Rendered images with source text:
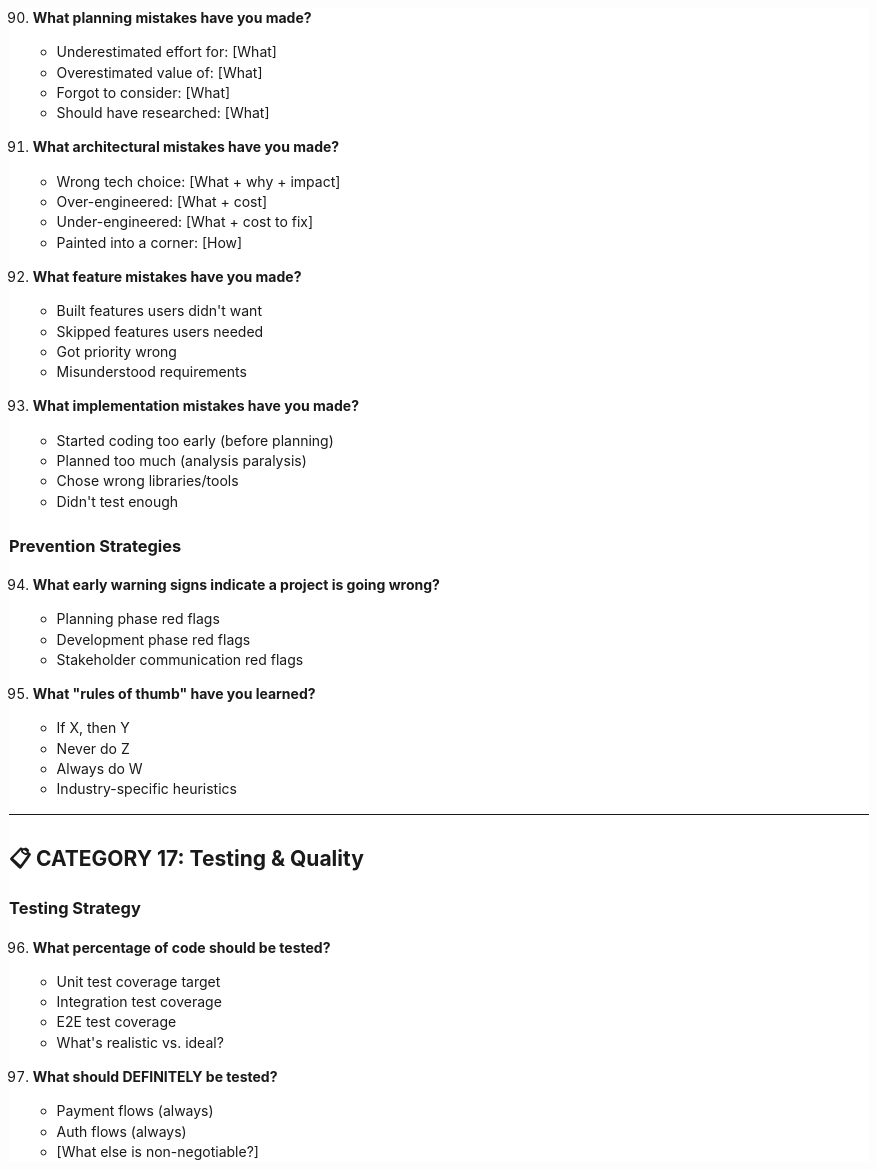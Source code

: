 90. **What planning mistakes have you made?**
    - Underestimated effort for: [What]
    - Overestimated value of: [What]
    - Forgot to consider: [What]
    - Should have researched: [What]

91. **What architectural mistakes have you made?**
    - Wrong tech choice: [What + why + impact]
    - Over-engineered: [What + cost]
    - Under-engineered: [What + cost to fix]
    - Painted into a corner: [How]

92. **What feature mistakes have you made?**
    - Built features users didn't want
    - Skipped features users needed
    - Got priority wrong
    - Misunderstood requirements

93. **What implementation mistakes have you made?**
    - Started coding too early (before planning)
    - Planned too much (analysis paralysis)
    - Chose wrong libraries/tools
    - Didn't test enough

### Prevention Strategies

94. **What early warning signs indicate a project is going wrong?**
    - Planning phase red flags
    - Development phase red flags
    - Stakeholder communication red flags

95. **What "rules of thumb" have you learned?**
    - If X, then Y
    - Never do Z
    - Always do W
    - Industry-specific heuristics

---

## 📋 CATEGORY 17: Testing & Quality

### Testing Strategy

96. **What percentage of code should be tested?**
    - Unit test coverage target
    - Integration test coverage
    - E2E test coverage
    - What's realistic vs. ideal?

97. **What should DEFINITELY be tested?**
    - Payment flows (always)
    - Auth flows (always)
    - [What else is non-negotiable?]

==

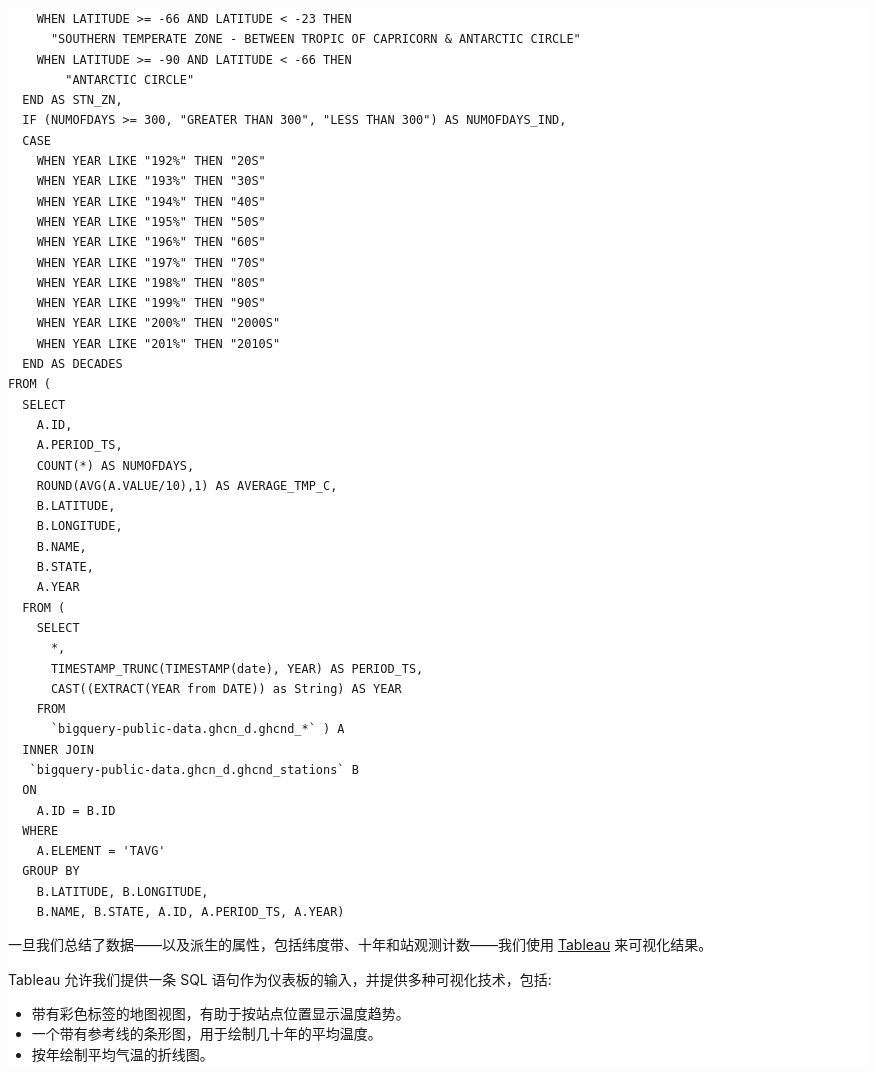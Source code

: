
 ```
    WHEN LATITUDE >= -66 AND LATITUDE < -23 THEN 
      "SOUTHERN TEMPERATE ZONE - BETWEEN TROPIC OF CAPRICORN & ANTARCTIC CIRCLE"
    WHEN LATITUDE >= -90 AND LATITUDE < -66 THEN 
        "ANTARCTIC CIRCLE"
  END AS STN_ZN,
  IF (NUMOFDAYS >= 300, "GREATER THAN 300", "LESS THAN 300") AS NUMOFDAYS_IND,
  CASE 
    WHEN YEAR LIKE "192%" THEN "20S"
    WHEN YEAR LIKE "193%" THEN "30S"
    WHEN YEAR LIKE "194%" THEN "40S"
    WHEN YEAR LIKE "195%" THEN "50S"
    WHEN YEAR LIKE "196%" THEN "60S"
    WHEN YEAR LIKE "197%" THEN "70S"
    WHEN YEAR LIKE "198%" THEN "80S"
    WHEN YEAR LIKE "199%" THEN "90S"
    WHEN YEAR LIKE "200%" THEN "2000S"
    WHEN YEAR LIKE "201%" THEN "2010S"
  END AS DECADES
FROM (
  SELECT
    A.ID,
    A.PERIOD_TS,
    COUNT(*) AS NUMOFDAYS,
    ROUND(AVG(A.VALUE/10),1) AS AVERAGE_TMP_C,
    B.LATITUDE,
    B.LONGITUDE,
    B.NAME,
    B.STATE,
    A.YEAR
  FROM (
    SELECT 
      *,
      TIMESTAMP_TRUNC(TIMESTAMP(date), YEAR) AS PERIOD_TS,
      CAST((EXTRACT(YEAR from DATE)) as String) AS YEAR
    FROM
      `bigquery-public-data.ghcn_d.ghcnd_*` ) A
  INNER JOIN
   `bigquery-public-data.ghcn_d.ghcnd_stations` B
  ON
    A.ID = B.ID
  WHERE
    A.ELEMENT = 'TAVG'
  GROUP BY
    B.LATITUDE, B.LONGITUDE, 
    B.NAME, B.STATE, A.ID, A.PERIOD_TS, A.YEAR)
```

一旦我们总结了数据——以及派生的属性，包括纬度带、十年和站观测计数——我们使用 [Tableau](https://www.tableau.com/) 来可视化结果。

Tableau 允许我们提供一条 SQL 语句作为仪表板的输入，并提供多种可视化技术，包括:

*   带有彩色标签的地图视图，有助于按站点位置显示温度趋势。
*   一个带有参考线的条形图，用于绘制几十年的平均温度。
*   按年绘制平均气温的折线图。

■ What is required
Look over the data and work out how many lines include the word "features"; reply with the number only.

■ Solution to this task
2